Esse caminho parece nebuloso, afinal as microtransações já deixaram a EA Games em péssima situação com a comunidade gamer. Se a Bethesda quiser insistir nesse erro provavelmente anunciado, a expectativa é de enorme fracasso.
Além de um sistema de evolução bem estranho, há também um sistema de sobrevivência que nos faz ter de se alimentar e beber água. É preciso ainda tomar cuidado com o que se come ou bebe porque as coisas podem conter radiação e nos deixar infectados/doentes.
A ideia aparentemente é interessante, mas o jogador já precisa lidar com muitas coisas que incluem a busca por itens mais fortes para enfrentar criaturas mais poderosas, a construção de nosso próprio acampamento de sobrevivência e players inimigos. E, além disso tudo, ter que cuidar da saúde e bem-estar do nosso personagem.
Com muita atividade para fazer, um desequilíbrio técnico que o jogo proporciona e o fator sorte do sistema de evolução, a sobrevivência acaba ficando em segundo plano e se apresenta mais como algo que incomoda e atrapalha a jogabilidade do que como algo interessante. As condições não me parecem apropriadas para um sistema de sobrevivência.
E agora, Bethesda?
Com tudo o que foi dito, parece-me claro que Fallout 76 é uma experiência sofrível mesmo para aqueles que amam a franquia. Os inacabáveis bugs, as atualizações ineficazes, as microtransações, os sistemas de evolução e sobrevivência, a ausência de NPCs, o problema gráfico e a mobilidade limitada dos personagens, as missões repetitivas etc. Tudo isso trabalha contra Fallout 76.Sendo assim, tudo está perdido? Talvez. Depende agora da Bethesda saber dialogar com a comunidade e saber reverter a situação. Várias outras companhias erraram e feio com seus jogos, mas com muita paciência e trabalho conseguiram reverter a situação.

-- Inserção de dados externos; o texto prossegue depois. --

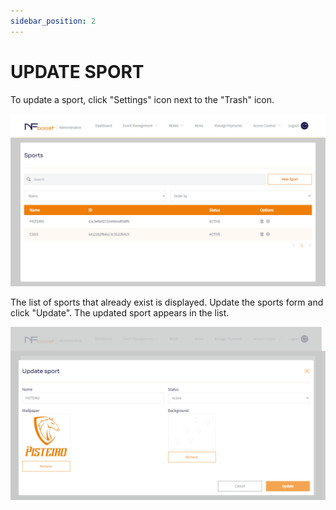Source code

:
 ```yaml
---
sidebar_position: 2
---
```


# UPDATE SPORT

To update a sport, click "Settings" icon next to the "Trash" icon.

![1](/img/esporte.png)

The list of sports that already exist is displayed. Update the sports form and click "Update". The updated sport appears in the list.

![1](/img/updatesport.png)

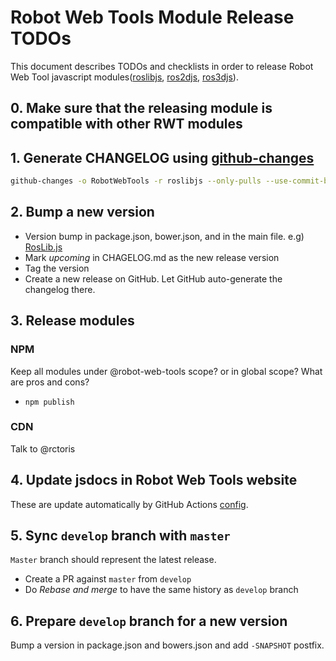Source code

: # Robot Web Tools Module Release TODOs

This document describes TODOs and checklists in order to release
Robot Web Tool javascript modules([roslibjs](https://github.com/RobotWebTools/roslibjs), [ros2djs](https://github.com/RobotWebTools/ros2djs), [ros3djs](https://github.com/RobotWebTools/ros3djs)).

## 0. Make sure that the releasing module is compatible with other RWT modules

## 1. Generate CHANGELOG using [github-changes](https://github.com/lalitkapoor/github-changes)

```bash
github-changes -o RobotWebTools -r roslibjs --only-pulls --use-commit-body -a -b develop
```

## 2. Bump a new version

* Version bump in package.json, bower.json, and in the main file. e.g) [RosLib.js](src/RosLib.js)
* Mark *upcoming* in CHAGELOG.md as the new release version
* Tag the version
* Create a new release on GitHub. Let GitHub auto-generate the changelog there.

## 3. Release modules

### NPM

Keep all modules under @robot-web-tools scope? or in global scope? What are pros and cons?

* `npm publish`

### CDN

Talk to @rctoris

## 4. Update jsdocs in Robot Web Tools website

These are update automatically by GitHub Actions [config](.github/workflows/docs.yml).

## 5. Sync `develop` branch with `master`

`Master` branch should represent the latest release.

* Create a PR against `master` from `develop`
* Do *Rebase and merge* to have the same history as `develop` branch

## 6. Prepare `develop` branch for a new version

Bump a version in package.json and bowers.json and add `-SNAPSHOT` postfix.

No final das contas, Fallout 76 poderia ter sido uma versão beta do modo online de Fallout 4. Se assim o fosse, os usuários poderiam ser mais compreensíveis e a companhia teria mais tranquilidade e tempo para trabalhar no jogo. Porém, sabe-se por qual motivo, eles optaram por lançar algo
Prós
- A atmosfera pós-apocalíptica da franquia permanece;
- Os vários servidores para comportar um número limitado de jogadores foi uma decisão coerente com o enredo;
- Jogar com os amigos é uma ótima experiência;
Contras
- Ausência de NPCs que representavam o ponto alto dos jogos antecessores;
- Menu nem um pouco intuitivo e que confunde o jogador;
- Dificuldade em conseguir jogar em party com os amigos;
- Queda constante na taxa de frame e muito lag nos servidores;
- Bugs sérios que comprometem a experiência e imersão;
- Missões principais e secundárias genéricas e desinteressantes;
- Sistema de evolução que funciona pela sorte e fortemente dependente de microtransações;
- Mobilidade dos personagens muito limitada e gráficos de baixíssima qualidade;
- Sistema de sobrevivência que atrapalha e não é nem um pouco interessante.